Originally published in Thomas Ligotti's 1994 collection, Noctuary, "Mrs. Rinaldi's Angel" is of particular interest to those who appreciate the writer's tales as it reveals the truth behind our dreams, rather than the lie behind the waking world in which so many of us move about, unaware of what lies beneath the surface or hidden around the corner.
Read here by longtime Ligotti devotee Jon Padgett, this tale is considerably more innocent in tone than many of the author's other works. The young man at the heart of "Mrs. Rinaldi's Angel" is not the usual cynical narrator of Ligotti's stories such as "The Small People" or the long-form poem, "I Have a Special Plan for This World," but instead a child plagued by dreams over which he has no control. His mother seeks help with the titular Mrs. Rinaldi, who then takes the young man aside and describes just what dreams really are: "They are parasites-maggots of the mind and soul, feeding on the mind and soul as ordinary maggots feed on the body."
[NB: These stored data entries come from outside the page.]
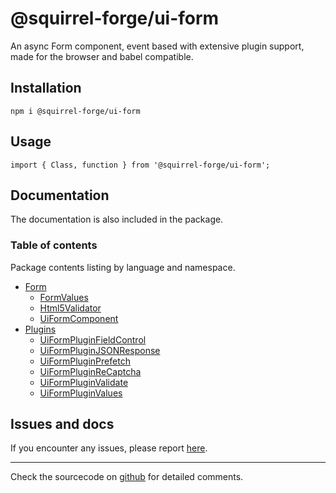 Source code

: # @squirrel-forge/ui-form
An async Form component, event based with extensive plugin support, made for the browser and babel compatible.

## Installation

```
npm i @squirrel-forge/ui-form
```

## Usage

```
import { Class, function } from '@squirrel-forge/ui-form';
```

## Documentation
The documentation is also included in the package.

### Table of contents
Package contents listing by language and namespace.

 - [Form](docs/Form.md)
   - [FormValues](docs/Form.md#FormValues)
   - [Html5Validator](docs/Form.md#Html5Validator)
   - [UiFormComponent](docs/Form.md#UiFormComponent)
 - [Plugins](docs/Plugins.md)
   - [UiFormPluginFieldControl](docs/Plugins.md#UiFormPluginFieldControl)
   - [UiFormPluginJSONResponse](docs/Plugins.md#UiFormPluginJSONResponse)
   - [UiFormPluginPrefetch](docs/Plugins.md#UiFormPluginPrefetch)
   - [UiFormPluginReCaptcha](docs/Plugins.md#UiFormPluginReCaptcha)
   - [UiFormPluginValidate](docs/Plugins.md#UiFormPluginValidate)
   - [UiFormPluginValues](docs/Plugins.md#UiFormPluginValues)

## Issues and docs
If you encounter any issues, please report [here](https://github.com/squirrel-forge/ui-form/issues).

---

Check the sourcecode on [github](https://github.com/squirrel-forge/ui-form) for detailed comments.
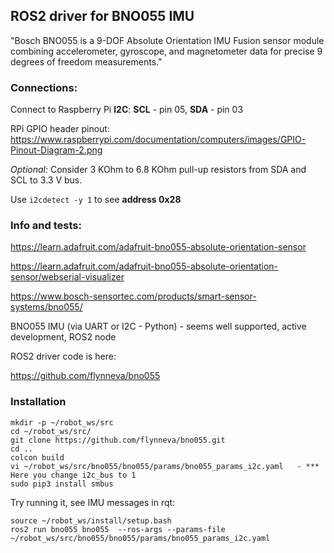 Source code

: ## ROS2 driver for BNO055 IMU

"Bosch BNO055 is a 9-DOF Absolute Orientation IMU Fusion sensor module combining accelerometer, gyroscope, and magnetometer data for precise 9 degrees of freedom measurements."

### Connections:

Connect to Raspberry Pi  **I2C**: **SCL** - pin 05, **SDA** - pin 03

RPi GPIO header pinout: https://www.raspberrypi.com/documentation/computers/images/GPIO-Pinout-Diagram-2.png

_Optional:_ Consider 3 KOhm to 6.8 KOhm pull-up resistors from SDA and SCL to 3.3 V bus.

Use ```i2cdetect -y 1``` to see **address 0x28**

### Info and tests:

https://learn.adafruit.com/adafruit-bno055-absolute-orientation-sensor

https://learn.adafruit.com/adafruit-bno055-absolute-orientation-sensor/webserial-visualizer

https://www.bosch-sensortec.com/products/smart-sensor-systems/bno055/

BNO055 IMU (via UART or I2C - Python) - seems well supported, active development, ROS2 node

ROS2 driver code is here:

https://github.com/flynneva/bno055

### Installation
```
mkdir -p ~/robot_ws/src
cd ~/robot_ws/src/
git clone https://github.com/flynneva/bno055.git
cd ..
colcon build
vi ~/robot_ws/src/bno055/bno055/params/bno055_params_i2c.yaml   - *** Here you change i2c_bus to 1
sudo pip3 install smbus
``` 
Try running it, see IMU messages in rqt:
``` 
source ~/robot_ws/install/setup.bash
ros2 run bno055 bno055  --ros-args --params-file ~/robot_ws/src/bno055/bno055/params/bno055_params_i2c.yaml
```

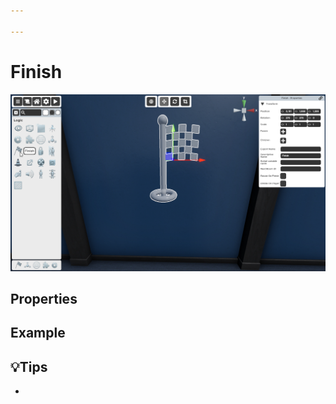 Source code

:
 ```yaml
---

---
```


# Finish

![Finish Selector](./img/Finish-Selector.png)


## Properties

### 


## Example


## 💡Tips
-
It is at that point that our young man acknowledges that viewpoint as the reality which he'd always suspected as true, but it only when the struggle becomes too much that he ends up unleashing the terror which will soon leave his somnambulence one where "everything was so saturated with revels and thick with frenzy that it took on the utter blackness of the old time."
Padgett's narration is the usual matter-of-fact relation of horrendous or horrific imagery which is so emblematic of Liggoti's work, but here in "Mrs. Rinaldi's Angel," it is stripped of the usual guttural snarl or derisive smugness which typifies so many of the author's narrative stand-ins. No, here the narrator is almost implacably curious as to what's happening and ends up where is almost by happenstance, rather than having mysterious forces worked upon him.
The Chris Bozzone score leans deeply into a certain religious tone, but one which has been altered by the composer and his particular talents. It's particularly synthetic, making no effort whatsoever to attempt denying the fact that this music was crafted electronically. It's the sound of a church organ and choir, but reproduced unnaturally in a way which is, essentially, that of the mist to which our narrator makes his offering of saliva and wine: a "churning vapor which was electrical in some way, scintillating with infinitesimal flashes of sharp light, sprinkled with shattered diamonds."